Из хижины, лишь отчасти защищавшей от снежных бурь, мореплаватели смотрели на полярную луну, которая ни днем, ни ночью не сходила с небосклона. Стены изнутри покрылись дюймовым слоем льда. Когда настала двухмесячная полярная ночь и часы замерзли, люди не теряли счета времени только благодаря тому, что отмеряли каждые полусуток принесенным с корабля песочным хронометром.

К середине декабря закончились дрова, но моряки сумели откопать остатки древесины, которая пошла на строительство хижины. Рождество не принесло ничего, кроме снежной бури, которая намела сугробы выше дома, замуровав людей внутри. Обычная обувь насквозь промерзала, поэтому приходилось носить вместо нее свободные бахилы из овчины поверх нескольких пар носков. Запасы топлива опять иссякли, и люди начали сжигать ненужные вещи. Выглянуть наружу можно было, только высунув голову в дымоход.

Когда погода наладилась, путешественники прибрались в хижине и запасли как можно больше дров. Тут они вспомнили, что на дворе 5 января, вечер Крещения — та самая Двенадцатая ночь, в которую, по голландским поверьям, нарушается заведенный порядок вещей и все становится вверх дном.

В честь праздника пекли лепешки и угощались капитанским печеньем, которое макали в остатки вина. Моряки воображали, что вернулись домой и пируют за королевским столом. За отсутствием пирога с запеченным бобом «бобового короля» выбирали жребием. Так и получилось, что 5 января 1597 года — в день, который запомнят века, — безымянный ныне канонир третьей экспедиции Виллема Баренца вытащил заветную соломинку и до полуночи правил как первый король Новой Земли, мнимый владыка льда и смерти, повелитель надежды и отчаяния, государь пустоты.

5

1 октября 1961 года — в день переезда Владимира и Веры Набоковых в «Монтрё-Палас», Запад смотрел на Новую Землю не в предвкушении новых открытий, а в апокалиптическом ужасе. СССР объявил о начале ядерных испытаний. За те несколько недель, что Набоковы оформляли договор с отелем и перебирались на третий этаж старого крыла, прогремело десять атомных взрывов; в течение следующих двух месяцев их ожидалось еще больше дюжины.

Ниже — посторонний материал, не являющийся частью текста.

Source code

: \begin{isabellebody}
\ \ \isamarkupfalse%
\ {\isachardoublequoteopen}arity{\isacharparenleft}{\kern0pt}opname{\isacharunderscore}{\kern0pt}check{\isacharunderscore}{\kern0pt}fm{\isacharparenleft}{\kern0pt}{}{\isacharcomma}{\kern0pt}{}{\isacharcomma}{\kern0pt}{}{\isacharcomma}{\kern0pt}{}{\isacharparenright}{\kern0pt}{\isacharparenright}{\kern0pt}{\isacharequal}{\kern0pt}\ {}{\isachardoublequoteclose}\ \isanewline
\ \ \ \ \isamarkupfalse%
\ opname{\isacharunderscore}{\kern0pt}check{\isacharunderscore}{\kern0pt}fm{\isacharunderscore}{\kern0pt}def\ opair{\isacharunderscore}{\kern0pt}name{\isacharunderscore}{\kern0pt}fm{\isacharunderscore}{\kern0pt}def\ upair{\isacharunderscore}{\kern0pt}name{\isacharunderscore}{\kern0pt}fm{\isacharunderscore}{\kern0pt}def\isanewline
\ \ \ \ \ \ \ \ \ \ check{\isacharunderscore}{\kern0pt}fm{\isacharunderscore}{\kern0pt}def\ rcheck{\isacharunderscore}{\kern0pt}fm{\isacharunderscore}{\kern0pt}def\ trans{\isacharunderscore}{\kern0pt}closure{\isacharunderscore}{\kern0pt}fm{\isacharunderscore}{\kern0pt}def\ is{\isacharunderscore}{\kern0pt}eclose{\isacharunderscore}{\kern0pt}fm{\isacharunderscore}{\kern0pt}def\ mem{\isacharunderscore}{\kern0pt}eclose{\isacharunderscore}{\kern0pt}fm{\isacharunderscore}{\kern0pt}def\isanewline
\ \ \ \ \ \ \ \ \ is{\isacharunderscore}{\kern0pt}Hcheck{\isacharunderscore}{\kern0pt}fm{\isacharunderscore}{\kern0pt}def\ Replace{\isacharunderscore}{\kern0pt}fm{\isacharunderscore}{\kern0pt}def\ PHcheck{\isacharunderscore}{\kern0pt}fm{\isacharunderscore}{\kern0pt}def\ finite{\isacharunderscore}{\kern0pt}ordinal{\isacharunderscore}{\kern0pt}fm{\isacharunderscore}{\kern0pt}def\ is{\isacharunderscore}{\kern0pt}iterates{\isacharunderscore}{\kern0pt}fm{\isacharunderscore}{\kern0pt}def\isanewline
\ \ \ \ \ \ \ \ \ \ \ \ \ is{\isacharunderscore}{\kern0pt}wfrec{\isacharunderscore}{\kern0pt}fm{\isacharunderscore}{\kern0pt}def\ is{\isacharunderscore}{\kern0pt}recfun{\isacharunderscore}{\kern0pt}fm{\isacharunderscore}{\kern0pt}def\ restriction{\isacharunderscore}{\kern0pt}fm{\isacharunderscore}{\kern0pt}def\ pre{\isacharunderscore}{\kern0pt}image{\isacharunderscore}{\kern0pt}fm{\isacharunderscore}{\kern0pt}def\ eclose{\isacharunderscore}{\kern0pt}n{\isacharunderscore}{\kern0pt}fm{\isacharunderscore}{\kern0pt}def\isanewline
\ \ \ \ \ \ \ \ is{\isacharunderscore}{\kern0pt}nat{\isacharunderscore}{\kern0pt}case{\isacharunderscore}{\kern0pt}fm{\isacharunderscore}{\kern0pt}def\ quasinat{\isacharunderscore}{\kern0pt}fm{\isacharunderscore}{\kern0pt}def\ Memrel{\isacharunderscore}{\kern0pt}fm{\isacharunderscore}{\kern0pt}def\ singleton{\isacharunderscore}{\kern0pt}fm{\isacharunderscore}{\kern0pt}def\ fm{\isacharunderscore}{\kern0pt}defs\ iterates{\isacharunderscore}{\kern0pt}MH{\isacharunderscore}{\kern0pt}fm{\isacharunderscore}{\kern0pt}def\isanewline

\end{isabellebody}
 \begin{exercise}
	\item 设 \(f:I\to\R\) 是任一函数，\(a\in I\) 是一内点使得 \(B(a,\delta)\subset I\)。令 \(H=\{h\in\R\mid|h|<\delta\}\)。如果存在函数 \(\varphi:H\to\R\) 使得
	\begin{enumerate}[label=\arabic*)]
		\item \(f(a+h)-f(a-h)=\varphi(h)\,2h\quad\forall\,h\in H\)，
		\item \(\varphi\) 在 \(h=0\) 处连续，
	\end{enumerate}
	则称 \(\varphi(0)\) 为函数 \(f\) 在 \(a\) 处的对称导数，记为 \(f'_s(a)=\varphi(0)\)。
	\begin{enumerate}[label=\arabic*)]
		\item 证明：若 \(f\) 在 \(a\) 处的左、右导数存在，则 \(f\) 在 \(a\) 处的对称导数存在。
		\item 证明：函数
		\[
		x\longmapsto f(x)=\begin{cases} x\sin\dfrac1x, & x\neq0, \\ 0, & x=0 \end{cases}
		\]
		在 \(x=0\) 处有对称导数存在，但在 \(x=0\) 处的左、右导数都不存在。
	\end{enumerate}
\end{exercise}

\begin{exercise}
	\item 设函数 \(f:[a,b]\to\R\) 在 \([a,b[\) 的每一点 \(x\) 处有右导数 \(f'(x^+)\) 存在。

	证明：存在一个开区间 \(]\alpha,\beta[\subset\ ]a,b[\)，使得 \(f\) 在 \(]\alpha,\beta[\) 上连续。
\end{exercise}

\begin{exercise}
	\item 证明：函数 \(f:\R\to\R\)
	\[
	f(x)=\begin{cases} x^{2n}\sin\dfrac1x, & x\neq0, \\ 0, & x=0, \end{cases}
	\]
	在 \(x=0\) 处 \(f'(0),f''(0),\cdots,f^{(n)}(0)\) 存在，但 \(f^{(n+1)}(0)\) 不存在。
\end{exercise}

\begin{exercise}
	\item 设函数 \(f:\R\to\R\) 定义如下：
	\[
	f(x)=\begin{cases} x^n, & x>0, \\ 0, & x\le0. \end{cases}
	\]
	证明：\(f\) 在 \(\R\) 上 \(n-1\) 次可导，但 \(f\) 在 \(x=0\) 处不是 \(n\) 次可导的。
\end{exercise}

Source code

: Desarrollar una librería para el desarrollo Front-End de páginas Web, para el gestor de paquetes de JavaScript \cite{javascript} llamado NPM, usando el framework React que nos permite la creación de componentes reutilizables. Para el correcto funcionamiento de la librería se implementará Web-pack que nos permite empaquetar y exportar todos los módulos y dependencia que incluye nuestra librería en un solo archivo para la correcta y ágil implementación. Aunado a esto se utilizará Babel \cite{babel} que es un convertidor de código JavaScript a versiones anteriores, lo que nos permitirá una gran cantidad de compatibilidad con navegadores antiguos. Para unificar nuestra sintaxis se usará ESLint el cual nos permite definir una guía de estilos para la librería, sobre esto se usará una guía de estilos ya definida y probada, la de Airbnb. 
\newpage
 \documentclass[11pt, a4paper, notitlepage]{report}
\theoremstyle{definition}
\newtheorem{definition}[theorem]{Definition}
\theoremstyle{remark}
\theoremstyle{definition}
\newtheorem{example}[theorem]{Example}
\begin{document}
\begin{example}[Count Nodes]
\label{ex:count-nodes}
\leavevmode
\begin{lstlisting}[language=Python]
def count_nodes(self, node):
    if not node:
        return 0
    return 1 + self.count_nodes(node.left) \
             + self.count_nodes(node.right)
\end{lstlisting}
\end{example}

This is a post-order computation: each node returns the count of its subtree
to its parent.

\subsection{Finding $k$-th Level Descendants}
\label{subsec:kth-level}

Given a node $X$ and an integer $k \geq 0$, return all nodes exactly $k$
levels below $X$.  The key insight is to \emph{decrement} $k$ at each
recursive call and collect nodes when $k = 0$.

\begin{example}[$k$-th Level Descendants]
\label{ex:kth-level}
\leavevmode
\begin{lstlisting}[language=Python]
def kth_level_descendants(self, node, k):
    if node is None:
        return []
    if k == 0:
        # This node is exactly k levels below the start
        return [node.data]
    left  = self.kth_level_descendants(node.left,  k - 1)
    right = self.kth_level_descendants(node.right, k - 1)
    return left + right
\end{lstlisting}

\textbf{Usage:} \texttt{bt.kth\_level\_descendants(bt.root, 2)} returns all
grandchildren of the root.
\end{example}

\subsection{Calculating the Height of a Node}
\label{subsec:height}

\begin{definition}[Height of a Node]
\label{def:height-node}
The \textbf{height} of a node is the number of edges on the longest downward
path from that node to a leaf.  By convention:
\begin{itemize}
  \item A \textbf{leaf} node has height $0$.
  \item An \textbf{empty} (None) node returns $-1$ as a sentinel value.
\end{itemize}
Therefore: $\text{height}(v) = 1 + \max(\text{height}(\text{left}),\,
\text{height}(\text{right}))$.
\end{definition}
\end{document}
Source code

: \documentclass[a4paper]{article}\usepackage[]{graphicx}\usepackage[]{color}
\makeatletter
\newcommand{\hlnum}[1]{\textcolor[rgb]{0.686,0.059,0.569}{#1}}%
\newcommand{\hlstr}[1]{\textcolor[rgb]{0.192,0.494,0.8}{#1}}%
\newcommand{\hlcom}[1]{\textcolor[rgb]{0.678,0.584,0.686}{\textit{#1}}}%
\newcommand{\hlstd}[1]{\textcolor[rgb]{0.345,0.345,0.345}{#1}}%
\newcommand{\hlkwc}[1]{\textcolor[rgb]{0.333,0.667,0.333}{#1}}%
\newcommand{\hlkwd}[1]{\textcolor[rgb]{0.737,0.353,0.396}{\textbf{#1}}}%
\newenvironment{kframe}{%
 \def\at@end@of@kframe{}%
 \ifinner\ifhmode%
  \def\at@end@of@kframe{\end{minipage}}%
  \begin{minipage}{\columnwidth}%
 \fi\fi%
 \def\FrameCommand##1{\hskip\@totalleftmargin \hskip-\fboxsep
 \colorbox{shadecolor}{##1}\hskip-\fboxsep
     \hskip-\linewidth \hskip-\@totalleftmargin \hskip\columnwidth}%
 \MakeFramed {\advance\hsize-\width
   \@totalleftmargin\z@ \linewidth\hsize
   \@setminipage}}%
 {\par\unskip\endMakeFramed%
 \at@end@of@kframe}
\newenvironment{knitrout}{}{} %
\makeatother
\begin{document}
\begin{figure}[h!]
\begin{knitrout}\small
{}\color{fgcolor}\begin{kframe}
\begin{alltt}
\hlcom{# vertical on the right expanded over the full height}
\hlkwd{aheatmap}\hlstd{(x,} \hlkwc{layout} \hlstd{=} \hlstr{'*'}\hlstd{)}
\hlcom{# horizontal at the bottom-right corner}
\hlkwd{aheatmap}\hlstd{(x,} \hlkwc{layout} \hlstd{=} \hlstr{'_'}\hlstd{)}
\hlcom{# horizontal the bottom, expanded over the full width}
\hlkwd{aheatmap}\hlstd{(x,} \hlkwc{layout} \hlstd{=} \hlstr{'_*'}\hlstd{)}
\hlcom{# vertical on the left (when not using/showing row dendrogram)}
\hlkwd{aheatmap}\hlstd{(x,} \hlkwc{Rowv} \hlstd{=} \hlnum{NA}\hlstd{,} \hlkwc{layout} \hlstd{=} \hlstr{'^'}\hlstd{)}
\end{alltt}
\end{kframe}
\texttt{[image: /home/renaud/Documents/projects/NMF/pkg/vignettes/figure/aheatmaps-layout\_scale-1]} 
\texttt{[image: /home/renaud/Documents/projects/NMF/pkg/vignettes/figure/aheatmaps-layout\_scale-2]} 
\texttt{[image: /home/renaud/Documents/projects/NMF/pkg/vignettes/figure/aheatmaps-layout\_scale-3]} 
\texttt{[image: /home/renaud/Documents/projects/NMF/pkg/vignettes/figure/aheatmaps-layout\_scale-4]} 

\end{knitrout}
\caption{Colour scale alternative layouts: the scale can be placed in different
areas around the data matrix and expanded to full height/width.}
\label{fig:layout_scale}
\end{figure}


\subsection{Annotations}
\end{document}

С 1951-го по 1958-й годы шла гонка вооружений, грохоту советских бомб регулярно вторили разрывы американских, а порой и британских. Но осенью 1961 года в качестве средства устрашения Советский Союз начал использовать свои полигоны. СССР хотел показать, что его военная мощь не уступает американской, притом что имевшиеся у него на тот момент четыре межконтинентальные баллистические ракеты не шли ни в какое сравнение с арсеналом США.

Радиоактивные облака от испытательных взрывов относило ветром к западным и южным соседям. Тем оставалось лишь гадать о воздействии осадков на людей, домашних животных и сельское хозяйство. Тему испытаний активно обсуждали в ООН, где внеблоковые государства отказывались принимать чью-либо сторону, а реакцию остальных стран определяла граница, разделявшая союзников США и советскую сферу влияния.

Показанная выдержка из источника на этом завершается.